THE TASK: Each record has to be repeated exactly as given.

DATA SUPPLIED Block Start

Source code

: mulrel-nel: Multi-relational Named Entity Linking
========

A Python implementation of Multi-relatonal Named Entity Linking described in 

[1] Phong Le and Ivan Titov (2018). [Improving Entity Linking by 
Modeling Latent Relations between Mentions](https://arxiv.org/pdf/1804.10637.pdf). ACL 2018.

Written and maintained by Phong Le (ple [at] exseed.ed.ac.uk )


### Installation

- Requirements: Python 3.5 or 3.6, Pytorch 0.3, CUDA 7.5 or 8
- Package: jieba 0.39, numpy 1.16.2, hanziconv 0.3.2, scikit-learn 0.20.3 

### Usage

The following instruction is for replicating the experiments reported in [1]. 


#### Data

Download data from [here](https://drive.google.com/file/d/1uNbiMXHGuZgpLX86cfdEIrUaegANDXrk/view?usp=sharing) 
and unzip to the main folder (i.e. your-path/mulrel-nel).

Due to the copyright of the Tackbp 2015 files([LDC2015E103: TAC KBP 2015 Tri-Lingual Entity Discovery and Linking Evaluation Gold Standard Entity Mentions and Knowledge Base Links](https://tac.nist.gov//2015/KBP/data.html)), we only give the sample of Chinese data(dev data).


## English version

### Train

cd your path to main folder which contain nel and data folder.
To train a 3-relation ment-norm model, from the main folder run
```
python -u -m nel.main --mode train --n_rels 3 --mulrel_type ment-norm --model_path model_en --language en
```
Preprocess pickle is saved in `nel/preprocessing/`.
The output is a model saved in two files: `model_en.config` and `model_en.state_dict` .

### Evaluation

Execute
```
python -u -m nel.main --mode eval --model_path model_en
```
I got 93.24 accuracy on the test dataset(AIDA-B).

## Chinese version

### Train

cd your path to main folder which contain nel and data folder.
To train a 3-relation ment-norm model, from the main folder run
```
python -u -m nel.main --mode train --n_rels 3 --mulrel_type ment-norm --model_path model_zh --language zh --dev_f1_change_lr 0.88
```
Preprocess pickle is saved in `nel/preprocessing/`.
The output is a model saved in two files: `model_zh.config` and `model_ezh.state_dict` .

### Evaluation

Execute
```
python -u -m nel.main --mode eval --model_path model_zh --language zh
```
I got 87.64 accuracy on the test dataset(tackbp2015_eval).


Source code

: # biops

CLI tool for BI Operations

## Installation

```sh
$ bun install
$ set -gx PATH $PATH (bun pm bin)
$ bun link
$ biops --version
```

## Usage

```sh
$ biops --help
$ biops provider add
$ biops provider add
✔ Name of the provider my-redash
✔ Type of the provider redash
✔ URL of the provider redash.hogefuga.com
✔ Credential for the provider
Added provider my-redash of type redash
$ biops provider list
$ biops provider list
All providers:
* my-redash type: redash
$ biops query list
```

DATA SUPPLIED Block End

WRITTEN SOLUTION:
Source code

: mulrel-nel: Multi-relational Named Entity Linking
========

A Python implementation of Multi-relatonal Named Entity Linking described in 

[1] Phong Le and Ivan Titov (2018). [Improving Entity Linking by 
Modeling Latent Relations between Mentions](https://arxiv.org/pdf/1804.10637.pdf). ACL 2018.

Written and maintained by Phong Le (ple [at] exseed.ed.ac.uk )


### Installation

- Requirements: Python 3.5 or 3.6, Pytorch 0.3, CUDA 7.5 or 8
- Package: jieba 0.39, numpy 1.16.2, hanziconv 0.3.2, scikit-learn 0.20.3 

### Usage

The following instruction is for replicating the experiments reported in [1]. 


#### Data

Download data from [here](https://drive.google.com/file/d/1uNbiMXHGuZgpLX86cfdEIrUaegANDXrk/view?usp=sharing) 
and unzip to the main folder (i.e. your-path/mulrel-nel).

Due to the copyright of the Tackbp 2015 files([LDC2015E103: TAC KBP 2015 Tri-Lingual Entity Discovery and Linking Evaluation Gold Standard Entity Mentions and Knowledge Base Links](https://tac.nist.gov//2015/KBP/data.html)), we only give the sample of Chinese data(dev data).


## English version

### Train

cd your path to main folder which contain nel and data folder.
To train a 3-relation ment-norm model, from the main folder run
```
python -u -m nel.main --mode train --n_rels 3 --mulrel_type ment-norm --model_path model_en --language en
```
Preprocess pickle is saved in `nel/preprocessing/`.
The output is a model saved in two files: `model_en.config` and `model_en.state_dict` .

### Evaluation

Execute
```
python -u -m nel.main --mode eval --model_path model_en
```
I got 93.24 accuracy on the test dataset(AIDA-B).

## Chinese version

### Train

cd your path to main folder which contain nel and data folder.
To train a 3-relation ment-norm model, from the main folder run
```
python -u -m nel.main --mode train --n_rels 3 --mulrel_type ment-norm --model_path model_zh --language zh --dev_f1_change_lr 0.88
```
Preprocess pickle is saved in `nel/preprocessing/`.
The output is a model saved in two files: `model_zh.config` and `model_ezh.state_dict` .

### Evaluation

Execute
```
python -u -m nel.main --mode eval --model_path model_zh --language zh
```
I got 87.64 accuracy on the test dataset(tackbp2015_eval).


Source code

: # biops

CLI tool for BI Operations

## Installation

```sh
$ bun install
$ set -gx PATH $PATH (bun pm bin)
$ bun link
$ biops --version
```

## Usage

```sh
$ biops --help
$ biops provider add
$ biops provider add
✔ Name of the provider my-redash
✔ Type of the provider redash
✔ URL of the provider redash.hogefuga.com
✔ Credential for the provider
Added provider my-redash of type redash
$ biops provider list
$ biops provider list
All providers:
* my-redash type: redash
$ biops query list
```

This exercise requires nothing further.